And we're complaing in the whole time.  We bitch that our stomachs hurt, that we're tired, that we're broke, that there's nothing good on TV and they don't make movies like they used to.  Then we eat another Whopper, down another 64oz of Mountain Dew, watch another rerun of Keeping Up with the Kardashians and go down to the multiplex to watch a bunch of cardboard cutouts perform a story we know by heart from the last six times we've seen it.

(Side note: I had a "Last Night Before the Rapture" party this Friday, and I instructed people to bring junk food because what did it matter?  The world was ending . . . but after a weekend of eating junk food, I feel completely gunked up--I don't know how other people go through life feeling this way because they consume nothing but microwave dinners, Doritos and cheap, nasty beer.  I feel like I'm going to die.)

Summer Blockbuster Season is descending upon us, not unlike the fire, brimstone and earthquakes that were supposed to start at 6PM this past Saturday, only more painful.  We've got a record number of sequels, reboots, remakes and other useless garbage coming out this summer, and the best way to show Hollywood that you're not going to take their crap anymore is to stop giving them your money.  If we don't see bad movies, in theory, they'll stop making bad movies.  Think about it.  Do you think there would be a Transformers 2 and 3 if no one went to see Transformers?  No, there wouldn't be--you are part of the problem.  Try being part of the solution. 

So here's a nice list of things you can do other than wasting money, time and your health in the cinema this summer:

1) Make your own damn movie, either as a group effort or as a contest.  Divvy up your friends, set a minimal budget ($15?) and either a) Remake a blockbuster a la Be Kind Rewind (I can guarentee that even the most cardboard box imagining of Transformers 3 will be loads better than the one playing in theaters) or b) challenge everyone to make an original short film.  Give them a time limit, like 24 hours.  Host a red carpet event and screen all the films.

2) Volunteer.  Work at a soup kitchen for an evening.  Pet kittens and walk dogs at a shelter. 

3) Go for a walk--not a walk to the convenience store to buy some Fritos, but a walk in a nature preserve or a mountain or down streets in your neighborhood you never explored.

4) Go to a religious service (maybe try a faith that you don't belong to) and think about how you can be a better person.

5) Host an Iron Chef potluck--pick a theme ingredient and have everyone make something to share

6) Pick a current movie you want to see, then go through Netflix and find either the original or one similar.  Japan has more giant robot movies that you can even begin to imagine.

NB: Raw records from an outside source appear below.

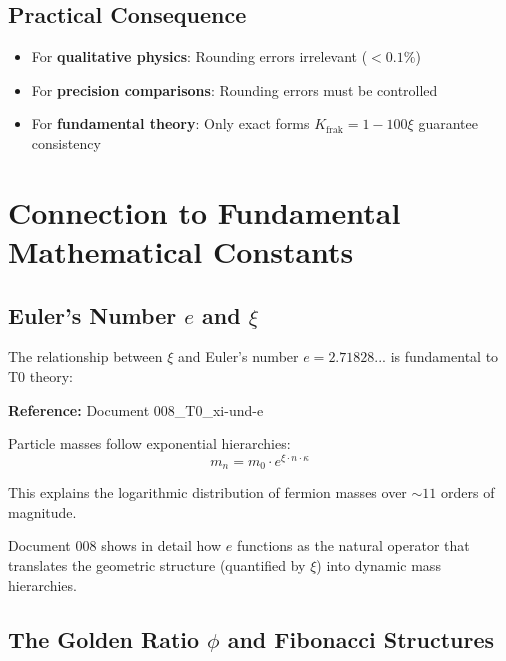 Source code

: 	\subsection{Practical Consequence}
	
	\begin{itemize}
		\item For \textbf{qualitative physics}: Rounding errors irrelevant ($< 0.1\%$)
		\item For \textbf{precision comparisons}: Rounding errors must be controlled
		\item For \textbf{fundamental theory}: Only exact forms $K_{\text{frak}} = 1 - 100\xi$ guarantee consistency
	\end{itemize}
	
	\section{Connection to Fundamental Mathematical Constants}
	
	\subsection{Euler's Number $e$ and $\xi$}
	
	The relationship between $\xi$ and Euler's number $e = 2.71828...$ is fundamental to T0 theory:
	
	\begin{tcolorbox}[colback=cyan!5!white,colframe=cyan!75!black,title={Exponential Forms in T0}]
		\textbf{Reference:} Document 008\_T0\_xi-und-e
		
		Particle masses follow exponential hierarchies:
		\begin{equation}
			m_n = m_0 \cdot e^{\xi \cdot n \cdot \kappa}
		\end{equation}
		
		This explains the logarithmic distribution of fermion masses over $\sim 11$ orders of magnitude.
		
		Document 008 shows in detail how $e$ functions as the natural operator that translates the geometric structure (quantified by $\xi$) into dynamic mass hierarchies.
	\end{tcolorbox}
	
	\subsection{The Golden Ratio $\phi$ and Fibonacci Structures}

7) Write letters to all your far-off friends--not an email, not a facebook post, but a real physical letter.  Include newsclippings, recipies and other fun things.

8) Have a craft party.  Make paper, sock puppets, tee-shirts (I love Generation Tee) voodoo dolls, chapbooks.

9) Have a slumber party and watch movies you used to watch as kids.  Try Flight of the Navigator or The Explorers.  Have everyone bring cute pajamas, a lovey to snuggle with and a cereal their mother wouldn't let them have for breakfast the next morning.

10) Run around outside like you're eight years old again.  Play Frisbee, Calvinball, Tag, Fizzball.  Toss a football or a baseball around.  Bonus points for wearing tuxedos!

11) Go through all the crap you've aquired in life and divvy it up into piles--keep, sell, toss, donate.  Be brutal, because really, do you need that stuffed Pikachu?  Are you ever going to wear that long black lace Lip Service dress again?  Wouldn't it be better in the hands of a kid who's going to love it, or a teenage girl who can actually fit into it?  Hold a yardsale and make some extra cash.  Put the good stuff up on ebay and let people duke it out.  Donate stuff for a tax write-off.

12) Learn to do something that will save you money--grow a plant you can eat.  Take a hunting course.  Learn to fix your toilet or your windowframes or do your taxes so you don't have to hire someone to do it for you. 

13) Take an adult ed course.  Learn to ballroom dance or write or paint landscapes or play piano.

14) Audition for a play.  If you don't get in, offer to help paint sets, make costumes or hunt for props

15) Clean your entire house.  Scrub grout with a toothbrush.  This isn't fun, but you might be amazed with the results.

16) Make an episode of a reality show about your life.

17) Set aside the admission price every time you decide not to go to the movies.  At the end of the summer, go to eat at someplace you normally wouldn't be able to afford.  Remember to dress nicely. 

18) . . . or if you're really nice, donate all that money to charity. 

19) Read all your old diaries and the bad poems you wrote in high school.  Use them to start a fire in the grill and have a BBQ.

20) Play mini golf or paintball.  Divvy up into opposing teams named after TV shows or movies, such as Farmington PD vs Oswald State Pen. 

And if you must go to the movies, why not check out a second run theater?  They're cheaper ($2-$5 instead of $8-$12) and half the time, empty.  Or an independently owned art theater where you can pretend to be a film snob?  Or better still, a drive-in.  You pack a picnic and not be chained to bad popcorn and neon nachos.  Bring some chairs and sit out on the lawn, under the stars, enjoying even the crappiest of movies . . . or if the weather is less than ideal, inside your car, making MST3K-style commentary.  Dwight and I once went to the 3-screen drive-in in Warwick, NY and halfway through War of the Worlds, switched the signal over to Herbie, Fully Loaded.  The results were hysterical.  And if the movie really, really sucks, enjoy the age-old tradition of making out in the backseat.

It comes down to this--in the words of the great, two-time Pulitzer Prize Winning Film Critic Dr. Jay Sherman, PhD, "If the movie stnks, just don't go."